Po invaso dalle alghe, il fiume soffoca tra siccità e calore
Il Po è ricoperto di alghe a Torino a causa delle alte temperature e della siccità. Il livello dell’acqua scende mentre le alghe proliferano: il fiume è in sofferenza.

Il fiume Po attraversa una fase di grave sofferenza: le sue acque sono invase da alghe e il livello idrico è drammaticamente calato.

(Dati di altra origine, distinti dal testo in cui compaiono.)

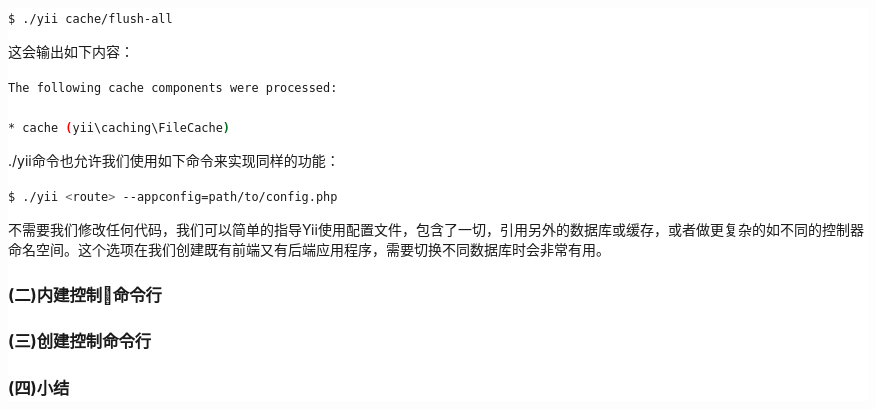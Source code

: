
 ```bash
$ ./yii cache/flush-all
```
这会输出如下内容：

```bash
The following cache components were processed:

* cache (yii\caching\FileCache) 
```
./yii命令也允许我们使用如下命令来实现同样的功能：

```bash
$ ./yii <route> --appconfig=path/to/config.php 
```
不需要我们修改任何代码，我们可以简单的指导Yii使用配置文件，包含了一切，引用另外的数据库或缓存，或者做更复杂的如不同的控制器命名空间。这个选项在我们创建既有前端又有后端应用程序，需要切换不同数据库时会非常有用。

### (二)内建控制命令行
### (三)创建控制命令行
### (四)小结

A Torino, il quadro è particolarmente critico, con distese di alghe che trasformano ampie porzioni del corso fluviale in quello che sembra un vasto stagno. La causa è duplice: le temperature eccezionalmente elevate alimentano la proliferazione algale, mentre la siccità riduce la disponibilità d’acqua, creando le condizioni ideali per un ecosistema in crisi.
Alghe e temperature: il binomio della sofferenza idrica
Il fenomeno non è casuale. Le temperature elevate rappresentano uno dei principali driver della proliferazione algale nel Po. Quando il clima si scalda, i microorganismi trovano un ambiente sempre più favorevole alla riproduzione accelerata. Il calore, in particolare, accelera i cicli biologici delle alghe, permettendo loro di colonizzare rapidamente le acque e formare dense coltri verdastre che ricoprono la superficie.
A questo fattore si sovrappone un secondo elemento altrettanto decisivo: la siccità. La diminuzione delle precipitazioni provoca un abbassamento del livello dell’acqua nel fiume. Con meno acqua in movimento e con velocità di flusso ridotte, le correnti perdono la capacità di disperdere e controllare la proliferazione algale. L’acqua stagnante e poco profonda diventa l’ambiente perfetto per la moltiplicazione incontrollata delle alghe.
Il quadro a Torino: quando il fiume diventa palude
La situazione nel tratto torinese del Po rappresenta un indicatore significativo dello stato di salute complessivo del corso d’acqua. Le immagini di ampie zone coperte da alghe documentano visivamente l’entità del problema. Ciò che dovrebbe essere un corso d’acqua dinamico e vitale si trasforma in una distesa stagnante, dove la vita acquatica e fluviale fatica a sussistere.
Questa trasformazione non è meramente estetica: ha implicazioni ecologiche profonde. Le dense coltri algali sottraggono ossigeno all’acqua e bloccano la penetrazione della luce. In conseguenza, gli organismi acquatici trovano condizioni sempre più ostili. La respirazione delle alghe stesse, durante le ore notturne, consuma ossigeno disciolto, aggravando ulteriormente l’anossia. I pesci e gli altri abitanti dell’ecosistema fluviale si trovano quindi in una morsa: meno spazio, meno ossigeno, meno cibo disponibile.
Il fenomeno osservato a Torino non è isolato, ma rappresenta la manifestazione visibile di uno squilibrio che riguarda l’intero bacino del Po. La sofferenza del fiume si estende lungo tutta la sua lunghezza, anche se alcune sezioni risentono più drammaticamente degli effetti combinati di temperatura e siccità.
Le cause sistemiche dietro la crisi
La combinazione di caldo e mancanza di precipitazioni è il risultato di pattern climatici più ampi. Le anomalie termiche e le variabilità nelle piogge stagionali creano uno scenario dove il Po, già soggetto a pressioni antropiche dovute all’agricoltura intensiva e agli utilizzi idroelettrici, si trova esposto a stress ancora maggiori. Gli apporti di nutrienti dalle attività umane (azoto e fosforo) accelerano ulteriormente l’eutrofizzazione, cioè l’eccessivo arricchimento di nutrienti che favorisce la crescita algale.
Questo circolo vizioso è difficile da spezzare nel breve termine. Finché persistono condizioni di siccità e temperature elevate, la proliferazione algale continuerà a rappresentare un problema critico per la gestione del corso d’acqua e per la preservazione dell’equilibrio ecologico.
La sofferenza del Po documenta una realtà sempre più frequente nei fiumi europei e italiani: la pressione simultanea di fattori climatici e umani crea scenari dove l’ecosistema fluviale entra in uno stato di disequilibrio profondo. Monitorare questa situazione e comprendere le sue dinamiche rimane essenziale per identificare eventuali misure di adattamento e mitigazione, anche se le soluzioni rimangono complesse e richiedono interventi su scala territoriale e climatica.